Forscher des Universitätsklinikums Hamburg-Eppendorf (UKE) und der Universität Hamburg haben in einer gemeinsamen Studie erstmals Mikroplastik in menschlichem Lebergewebe nachgewiesen – betroffen waren Patienten mit Leberzirrhose. Bei ihnen haben die Wissenschaftler sechs verschiedene Typen von Mikroplastik in der Leber identifiziert. „Eine mögliche Erklärung dafür ist, dass der Pfortaderhochdruck und die damit verbundene veränderte Darmpermeabilität bei Patient:innen mit Leberzirrhose zu einer vermehrten Aufnahme von Mikroplastik-Partikeln aus dem Darm führen. Welchen Stellenwert die Ablagerung von Mikroplastik in der Leber auf den Erkrankungsverlauf von Patient:innen mit Lebererkrankung hat, müssen künftige Studien zeigen“, sagt Dr. Dr. Thomas Horvatits, Oberarzt in der I. Medizinischen Klinik und Poliklinik des UKE.

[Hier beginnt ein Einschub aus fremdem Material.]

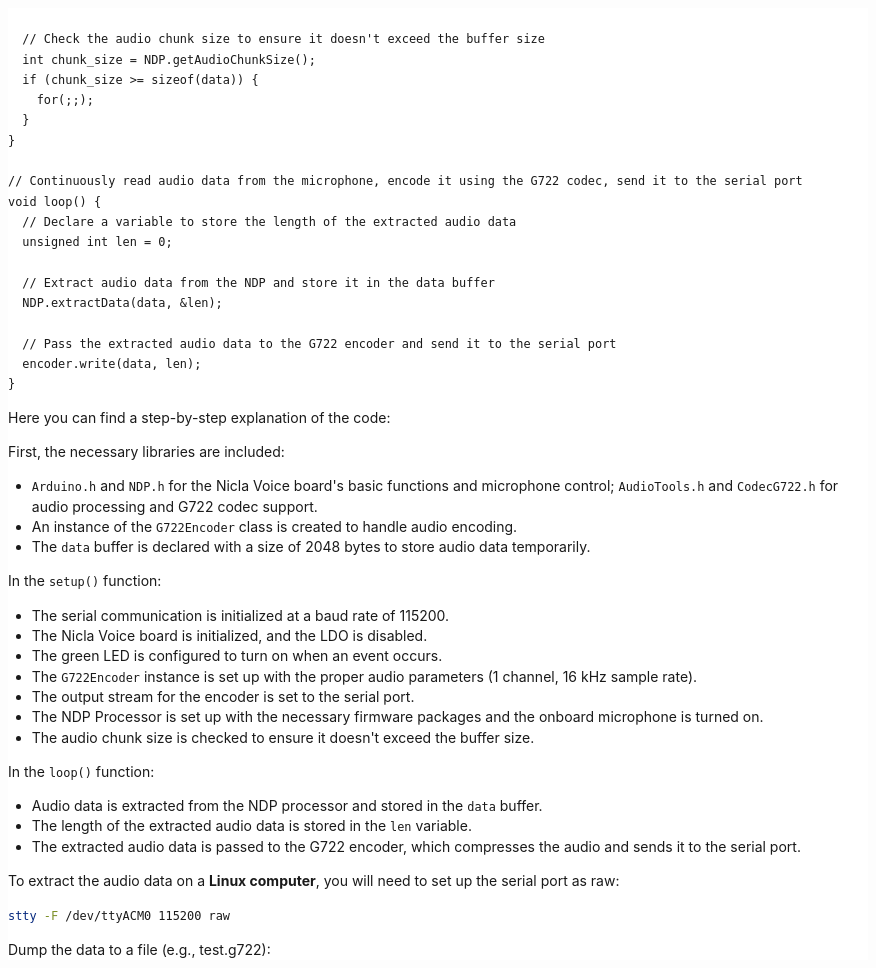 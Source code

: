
 ```arduino

  // Check the audio chunk size to ensure it doesn't exceed the buffer size
  int chunk_size = NDP.getAudioChunkSize();
  if (chunk_size >= sizeof(data)) {
    for(;;);
  }
}

// Continuously read audio data from the microphone, encode it using the G722 codec, send it to the serial port
void loop() {
  // Declare a variable to store the length of the extracted audio data
  unsigned int len = 0;

  // Extract audio data from the NDP and store it in the data buffer
  NDP.extractData(data, &len);

  // Pass the extracted audio data to the G722 encoder and send it to the serial port
  encoder.write(data, len);
}
```

Here you can find a step-by-step explanation of the code:

First, the necessary libraries are included: 

- `Arduino.h` and `NDP.h` for the Nicla Voice board's basic functions and microphone control; `AudioTools.h` and `CodecG722.h` for audio processing and G722 codec support.
- An instance of the `G722Encoder` class is created to handle audio encoding.
- The `data` buffer is declared with a size of 2048 bytes to store audio data temporarily.

In the `setup()` function:

- The serial communication is initialized at a baud rate of 115200.
- The Nicla Voice board is initialized, and the LDO is disabled.
- The green LED is configured to turn on when an event occurs.
- The `G722Encoder` instance is set up with the proper audio parameters (1 channel, 16 kHz sample rate).
- The output stream for the encoder is set to the serial port.
- The NDP Processor is set up with the necessary firmware packages and the onboard microphone is turned on.
- The audio chunk size is checked to ensure it doesn't exceed the buffer size.

In the `loop()` function:

- Audio data is extracted from the NDP processor and stored in the `data` buffer.
- The length of the extracted audio data is stored in the `len` variable.
- The extracted audio data is passed to the G722 encoder, which compresses the audio and sends it to the serial port.

To extract the audio data on a **Linux computer**, you will need to set up the serial port as raw:

```bash
stty -F /dev/ttyACM0 115200 raw
```
Dump the data to a file (e.g., test.g722):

Bislang wurden Mikroplastik-Partikel nur in Geweben von Mäusen und kürzlich auch in Blut, Stuhl und Plazenta des Menschen festgestellt. Unklar war jedoch, ob Mikroplastik sich in peripheren Organen, insbesondere in der Leber, anreichert und ob eine Leberzirrhose diesen Prozess begünstigt. Für ihre Studie haben die Wissenschaftler Gewebeproben aus Leber, Niere und Milz von sechs Patienten mit Leberzirrhose und fünf Personen ohne eine Lebererkrankung analysiert.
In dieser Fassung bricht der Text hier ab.